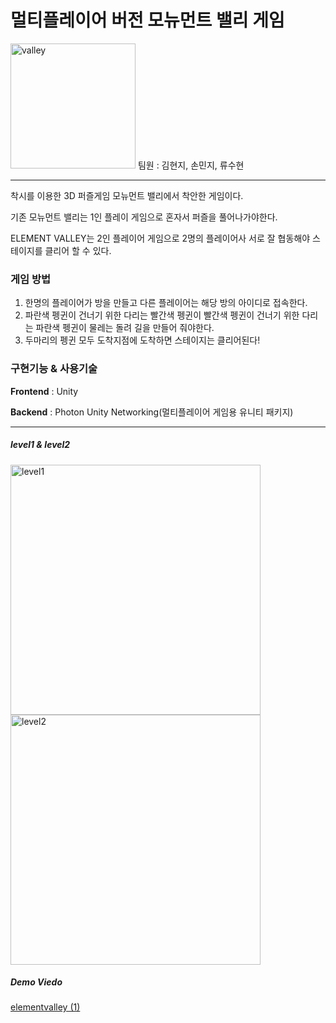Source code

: # 멀티플레이어 버전 모뉴먼트 밸리 게임
<img width="200" alt="valley" src="https://user-images.githubusercontent.com/38162871/211986136-8942eda9-6676-4d63-849f-0dc765fd8b5d.png" >
팀원 : 김현지, 손민지, 류수현

***

착시를 이용한 3D 퍼즐게임 모뉴먼트 밸리에서 착안한 게임이다. 

기존 모뉴먼트 밸리는 1인 플레이 게임으로 혼자서 퍼즐을 풀어나가야한다.

ELEMENT VALLEY는 2인 플레이어 게임으로 2명의 플레이어사 서로 잘 협동해야 스테이지를 클리어 할 수 있다.

### 게임 방법

1. 한명의 플레이어가 방을 만들고 다른 플레이어는 해당 방의 아이디로 접속한다.
2. 파란색 펭귄이 건너기 위한 다리는 빨간색 펭귄이 빨간색 펭귄이 건너기 위한 다리는 파란색 펭귄이 물레는 돌려 길을 만들어 줘야한다.
3. 두마리의 펭귄 모두 도착지점에 도착하면 스테이지는 클리어된다!

### 구현기능 & 사용기술
**Frontend** : Unity

**Backend** : Photon Unity Networking(멀티플레이어 게임용 유니티 패키지)

*****

##### level1 & level2
<img height="400" alt="level1" src="https://user-images.githubusercontent.com/38162871/211986283-64bca3d1-12bf-484c-8d0d-d6b7d3899cc4.png" ><img height="400" alt="level2" src="https://user-images.githubusercontent.com/38162871/211986295-0f3c2cf0-b4e9-429a-8a68-cff73bbfe324.png" >


##### Demo Viedo
[elementvalley (1)](https://www.youtube.com/watch?v=g7m7IC9Hb8Q)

TASK OBJECTIVE:
Print the records exactly and omit all pictures.

ANSWER BOX:
Source code

: # 멀티플레이어 버전 모뉴먼트 밸리 게임
<img width="200" alt="valley" src="https://user-images.githubusercontent.com/38162871/211986136-8942eda9-6676-4d63-849f-0dc765fd8b5d.png" >
팀원 : 김현지, 손민지, 류수현

***

착시를 이용한 3D 퍼즐게임 모뉴먼트 밸리에서 착안한 게임이다. 

기존 모뉴먼트 밸리는 1인 플레이 게임으로 혼자서 퍼즐을 풀어나가야한다.

ELEMENT VALLEY는 2인 플레이어 게임으로 2명의 플레이어사 서로 잘 협동해야 스테이지를 클리어 할 수 있다.

### 게임 방법

1. 한명의 플레이어가 방을 만들고 다른 플레이어는 해당 방의 아이디로 접속한다.
2. 파란색 펭귄이 건너기 위한 다리는 빨간색 펭귄이 빨간색 펭귄이 건너기 위한 다리는 파란색 펭귄이 물레는 돌려 길을 만들어 줘야한다.
3. 두마리의 펭귄 모두 도착지점에 도착하면 스테이지는 클리어된다!

### 구현기능 & 사용기술
**Frontend** : Unity

**Backend** : Photon Unity Networking(멀티플레이어 게임용 유니티 패키지)

*****

##### level1 & level2
<img height="400" alt="level1" src="https://user-images.githubusercontent.com/38162871/211986283-64bca3d1-12bf-484c-8d0d-d6b7d3899cc4.png" ><img height="400" alt="level2" src="https://user-images.githubusercontent.com/38162871/211986295-0f3c2cf0-b4e9-429a-8a68-cff73bbfe324.png" >


##### Demo Viedo
[elementvalley (1)](https://www.youtube.com/watch?v=g7m7IC9Hb8Q)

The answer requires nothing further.